The recent tragic deaths of two more British servicemen in Afghanistan, Lance Corporal Lee Davies from 1st Battalion Welsh Guards and Corporal Brent McCarthy of the Royal Air Force, highlighted the precarious situation the British continue to find themselves in Afghanistan. They were part of an advisory team, aiming to provide security near a base in Helmand province. The Secretary of State for Defence, Philip Hammond, has said: “Both servicemen were performing an invaluable role, training and mentoring Afghan police, helping to ensure that Afghanistan will never again be a place from which international terrorists can launch attacks on our society.”
Unfortunately, I do not share his optimism. Time is running out for the coalition’s troops. In March this year, our Prime Minister, alongside Mr Obama, claimed that by 2013 our troops will exist only in a supporting role. By the end of 2014, British and American combat troops are expected to have left altogether and Afghanistan will be able to defend itself.
But this is an absolute fantasy. Have we learned nothing from the ‘”Vietnamisation” process of the early 70s? The script is almost identical, a public sick of a decade of war and unnecessary loss of life at the same time as economic crises shifting attention away from foreign policy. The smart political response is to try and get out as quickly as possible whilst still maintaining a facade of responsibility. By claiming we are succeeding in training up Afghan forces, Mr Cameron and Mr Obama are making sure we can leave Afghanistan without a major backlash from our public or indeed the international community.
But as it did in Vietnam, the process of “Afghanisation” (for want of a better word) is failing. We don’t know for sure whether last week’s incident was definitely the result of Taliban infiltration into the security services, but it is part of a worrying trend. So called “green on blue” killings have risen to 22 this year, showing a severe breakdown in the relationship between coalition forces and their Afghan counterparts.

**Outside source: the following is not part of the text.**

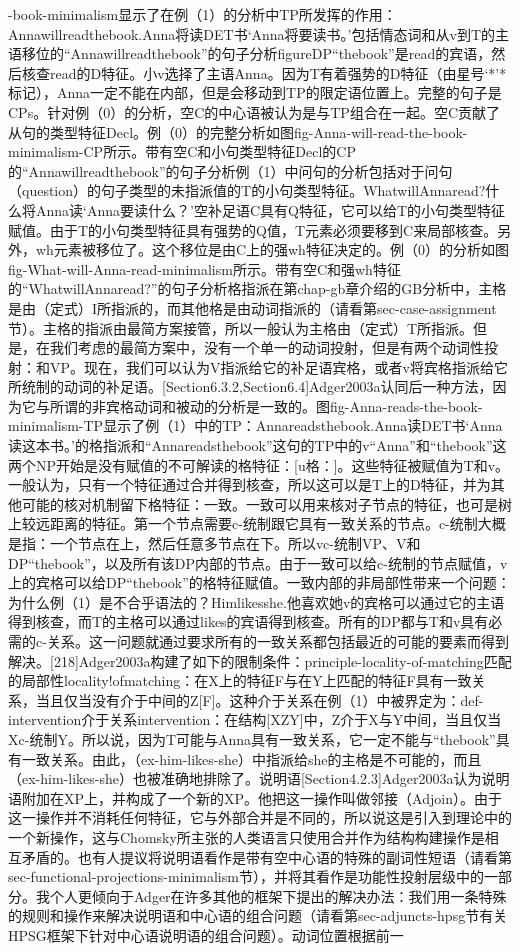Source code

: -book-minimalism显示了在例（1）的分析中TP所发挥的作用：Annawillreadthebook.Anna将读DET书`Anna将要读书。'包括情态词和从v到T的主语移位的“Annawillreadthebook”的句子分析figureDP“thebook”是read的宾语，然后核查read的D特征。小v选择了主语Anna。因为T有着强势的D特征（由星号`*'*标记），Anna一定不能在内部，但是会移动到TP的限定语位置上。完整的句子是CPs。针对例（0）的分析，空C的中心语被认为是与TP组合在一起。空C贡献了从句的类型特征Decl。例（0）的完整分析如图fig-Anna-will-read-the-book-minimalism-CP所示。带有空C和小句类型特征Decl的CP的“Annawillreadthebook”的句子分析例（1）中问句的分析包括对于问句（question）的句子类型的未指派值的T的小句类型特征。WhatwillAnnaread?什么将Anna读`Anna要读什么？'空补足语C具有Q特征，它可以给T的小句类型特征赋值。由于T的小句类型特征具有强势的Q值，T元素必须要移到C来局部核查。另外，wh元素被移位了。这个移位是由C上的强wh特征决定的。例（0）的分析如图fig-What-will-Anna-read-minimalism所示。带有空C和强wh特征的“WhatwillAnnaread?”的句子分析格指派在第chap-gb章介绍的GB分析中，主格是由（定式）I所指派的，而其他格是由动词指派的（请看第sec-case-assignment节）。主格的指派由最简方案接管，所以一般认为主格由（定式）T所指派。但是，在我们考虑的最简方案中，没有一个单一的动词投射，但是有两个动词性投射：和VP。现在，我们可以认为V指派给它的补足语宾格，或者v将宾格指派给它所统制的动词的补足语。[Section6.3.2,Section6.4]Adger2003a认同后一种方法，因为它与所谓的非宾格动词和被动的分析是一致的。图fig-Anna-reads-the-book-minimalism-TP显示了例（1）中的TP：Annareadsthebook.Anna读DET书`Anna读这本书。'的格指派和“Annareadsthebook”这句的TP中的v“Anna”和“thebook”这两个NP开始是没有赋值的不可解读的格特征：[u格：]。这些特征被赋值为T和v。一般认为，只有一个特征通过合并得到核查，所以这可以是T上的D特征，并为其他可能的核对机制留下格特征：一致。一致可以用来核对子节点的特征，也可是树上较远距离的特征。第一个节点需要c-统制跟它具有一致关系的节点。c-统制大概是指：一个节点在上，然后任意多节点在下。所以vc-统制VP、V和DP“thebook”，以及所有该DP内部的节点。由于一致可以给c-统制的节点赋值，v上的宾格可以给DP“thebook”的格特征赋值。一致内部的非局部性带来一个问题：为什么例（1）是不合乎语法的？Himlikesshe.他喜欢她v的宾格可以通过它的主语得到核查，而T的主格可以通过likes的宾语得到核查。所有的DP都与T和v具有必需的c-关系。这一问题就通过要求所有的一致关系都包括最近的可能的要素而得到解决。[218]Adger2003a构建了如下的限制条件：principle-locality-of-matching匹配的局部性locality!ofmatching：在X上的特征F与在Y上匹配的特征F具有一致关系，当且仅当没有介于中间的Z[F]。这种介于关系在例（1）中被界定为：def-intervention介于关系intervention：在结构[XZY]中，Z介于X与Y中间，当且仅当Xc-统制Y。所以说，因为T可能与Anna具有一致关系，它一定不能与“thebook”具有一致关系。由此，（ex-him-likes-she）中指派给she的主格是不可能的，而且（ex-him-likes-she）也被准确地排除了。说明语[Section4.2.3]Adger2003a认为说明语附加在XP上，并构成了一个新的XP。他把这一操作叫做邻接（Adjoin）。由于这一操作并不消耗任何特征，它与外部合并是不同的，所以说这是引入到理论中的一个新操作，这与Chomsky所主张的人类语言只使用合并作为结构构建操作是相互矛盾的。也有人提议将说明语看作是带有空中心语的特殊的副词性短语（请看第sec-functional-projections-minimalism节），并将其看作是功能性投射层级中的一部分。我个人更倾向于Adger在许多其他的框架下提出的解决办法：我们用一条特殊的规则和操作来解决说明语和中心语的组合问题（请看第sec-adjuncts-hpsg节有关HPSG框架下针对中心语说明语的组合问题）。动词位置根据前一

In March, Massoud Khan Nourzai, a MP from Helmand, said: “The Afghans are becoming more ideologically opposed to the foreigners being here day-by-day.” This will have disastrous consequences in the long term. The Afghan police force and army will never be able to contain the Taliban if a large proportion of individuals in the community sympathise with them.
A further issue that is never addressed in the Western media is the ethnic dimension to this. Much of the East and South of Afghanistan is Pashtun, an ethnicity which has cause to resent the rule over them by the governments of both Afghanistan and Pakistan. Recent drone attacks as well as the capture of Bin Laden have so damaged US-Pakistan relations that it is hard to see any long term commitment from Pakistan in helping to maintain this fragile peace either.
In short, if we leave Afghanistan in 2014, Afghan forces will not have the ability or willingness to fight the Taliban, and Pakistan will not help them do it. The only rational and reasonable approach now is to come to a negotiated peace with the Taliban and, if necessary, some sort of power sharing agreement.